The stereoselectivity of β3-adrenoceptors, the effect of a β-adrenoceptor alkylating agent, and the structure–activity relationship at β3-adrenoceptors were investigated on the guinea pig gastric fundus. Isomeric activity ratios ((+)/(–)) for isomers of isoprenaline and noradrenaline were 20.9-fold and 43.7-fold, respectively, and were less than those obtained for activation of β1- and β2-adrenoceptors in the guinea pig atria and trachea, respectively. The concentration–response curves to the catecholamines ((–)-isoprenaline, (–)-noradrenaline, and (–)-adrenaline), the selective β3-adrenoceptor agonist BRL37344 ((R*,R*)-(±)-4-[2-[(2-(3-chlorophenyl)-2-hydroxyethyl)amino]propyl]phenoxyacetic acid sodium), and the nonconventional partial β3-adrenoceptor agonist (±)-CGP12177A ((±)-[4-[3-[(1,1-dimethylethyl) amino]-2-hydroxypropoxy]-1,3-dihydro-2H-benzimidazol-2-one] hydrochloride) were resistant to blockade by (±)-pindobind (10 µM), the β-adrenoceptor alkylating agent.

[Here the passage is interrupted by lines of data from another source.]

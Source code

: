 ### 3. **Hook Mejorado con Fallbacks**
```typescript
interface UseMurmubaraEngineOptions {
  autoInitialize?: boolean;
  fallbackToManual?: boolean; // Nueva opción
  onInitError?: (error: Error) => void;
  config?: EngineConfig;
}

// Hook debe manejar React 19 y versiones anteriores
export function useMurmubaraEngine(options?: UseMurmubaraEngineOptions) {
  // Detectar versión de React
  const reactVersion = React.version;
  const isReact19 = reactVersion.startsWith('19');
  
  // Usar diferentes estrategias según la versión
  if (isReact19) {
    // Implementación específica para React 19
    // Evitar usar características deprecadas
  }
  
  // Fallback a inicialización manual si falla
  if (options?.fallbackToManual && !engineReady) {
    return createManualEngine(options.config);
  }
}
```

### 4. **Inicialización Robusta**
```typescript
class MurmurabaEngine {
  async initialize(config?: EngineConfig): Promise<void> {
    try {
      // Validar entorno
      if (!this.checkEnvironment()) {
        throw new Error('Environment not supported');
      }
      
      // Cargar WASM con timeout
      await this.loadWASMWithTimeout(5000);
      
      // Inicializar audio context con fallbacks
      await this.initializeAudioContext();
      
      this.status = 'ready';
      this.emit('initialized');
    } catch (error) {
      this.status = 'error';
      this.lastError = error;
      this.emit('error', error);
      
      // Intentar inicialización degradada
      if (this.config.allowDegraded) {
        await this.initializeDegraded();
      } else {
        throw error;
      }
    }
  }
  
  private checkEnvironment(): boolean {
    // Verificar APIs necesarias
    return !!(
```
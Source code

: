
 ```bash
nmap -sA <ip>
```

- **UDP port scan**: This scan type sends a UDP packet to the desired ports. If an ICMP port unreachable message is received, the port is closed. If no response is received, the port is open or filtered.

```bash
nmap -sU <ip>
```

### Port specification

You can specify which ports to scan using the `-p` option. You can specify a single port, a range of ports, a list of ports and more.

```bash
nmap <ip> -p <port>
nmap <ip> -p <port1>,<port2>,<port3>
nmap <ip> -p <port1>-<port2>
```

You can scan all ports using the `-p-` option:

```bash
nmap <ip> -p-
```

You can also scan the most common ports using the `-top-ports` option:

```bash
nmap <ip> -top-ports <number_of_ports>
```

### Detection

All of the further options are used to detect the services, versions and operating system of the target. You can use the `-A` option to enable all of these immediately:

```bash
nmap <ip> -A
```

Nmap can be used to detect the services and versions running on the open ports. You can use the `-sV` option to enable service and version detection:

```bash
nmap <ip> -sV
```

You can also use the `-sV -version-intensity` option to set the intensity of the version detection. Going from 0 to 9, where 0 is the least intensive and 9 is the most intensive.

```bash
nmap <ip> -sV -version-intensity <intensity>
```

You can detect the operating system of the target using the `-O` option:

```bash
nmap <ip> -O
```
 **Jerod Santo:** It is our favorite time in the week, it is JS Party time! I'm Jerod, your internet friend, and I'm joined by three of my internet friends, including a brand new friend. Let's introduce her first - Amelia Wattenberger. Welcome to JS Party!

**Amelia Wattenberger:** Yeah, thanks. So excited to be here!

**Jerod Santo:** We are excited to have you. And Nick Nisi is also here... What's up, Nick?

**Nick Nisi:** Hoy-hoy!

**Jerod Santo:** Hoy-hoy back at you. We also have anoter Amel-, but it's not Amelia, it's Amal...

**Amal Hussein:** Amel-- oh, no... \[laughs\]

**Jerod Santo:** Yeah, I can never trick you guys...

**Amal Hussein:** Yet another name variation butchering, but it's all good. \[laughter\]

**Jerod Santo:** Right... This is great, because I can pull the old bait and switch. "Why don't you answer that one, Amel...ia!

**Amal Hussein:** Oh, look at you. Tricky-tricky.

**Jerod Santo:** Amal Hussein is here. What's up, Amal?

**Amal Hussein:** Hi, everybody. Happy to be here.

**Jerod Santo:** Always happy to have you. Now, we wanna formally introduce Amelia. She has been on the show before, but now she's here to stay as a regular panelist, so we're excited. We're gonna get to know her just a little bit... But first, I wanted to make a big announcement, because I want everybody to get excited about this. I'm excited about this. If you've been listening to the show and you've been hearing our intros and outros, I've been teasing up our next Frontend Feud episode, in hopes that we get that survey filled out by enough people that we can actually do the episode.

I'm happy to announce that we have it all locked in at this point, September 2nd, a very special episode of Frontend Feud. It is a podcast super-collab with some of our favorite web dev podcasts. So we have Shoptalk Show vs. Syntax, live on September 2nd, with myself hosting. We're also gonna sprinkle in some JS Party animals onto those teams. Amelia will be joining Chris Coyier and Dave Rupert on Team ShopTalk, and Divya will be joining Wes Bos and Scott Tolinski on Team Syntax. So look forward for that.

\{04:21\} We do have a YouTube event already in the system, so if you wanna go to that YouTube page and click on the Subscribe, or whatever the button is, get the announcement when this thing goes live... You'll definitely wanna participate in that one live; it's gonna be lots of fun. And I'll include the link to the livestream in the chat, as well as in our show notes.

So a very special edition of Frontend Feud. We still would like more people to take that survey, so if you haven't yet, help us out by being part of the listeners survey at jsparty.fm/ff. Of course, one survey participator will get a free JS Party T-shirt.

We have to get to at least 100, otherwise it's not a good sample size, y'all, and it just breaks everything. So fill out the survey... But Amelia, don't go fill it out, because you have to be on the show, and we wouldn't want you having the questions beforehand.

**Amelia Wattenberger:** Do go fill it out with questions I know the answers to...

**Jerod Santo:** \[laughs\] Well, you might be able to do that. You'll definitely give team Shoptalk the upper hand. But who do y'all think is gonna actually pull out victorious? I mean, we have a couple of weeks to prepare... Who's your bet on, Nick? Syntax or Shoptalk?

Furthermore, (±)-nadolol, which belongs to the aryloxy propanolamine class and has β1- and β2-adrenoceptor antagonistic characteristics, displays agonistic activity at β3-adrenoceptors. These results indicate that pharmacological characteristics of the β3-adrenoceptors of guinea pig gastric fundus differ from those of β1- and β2-adrenoceptors. (–)-Noradrenaline and (–)-adrenaline were more potent than dopamine and (–)-phenylephrine, respectively. In addition, dobutamine was 22-fold more potent than dopamine. These results suggest that the 4-hydroxyl group at the catechol ring and the β-hydroxyl group and the large moiety on the alkylamine chain characterized efficacy at β3-adrenoceptors.Key words: β3-adrenoceptor, stereoselectivity, β-adrenoceptor alkylating, structure–activity relationship, guinea pig gastric fundus.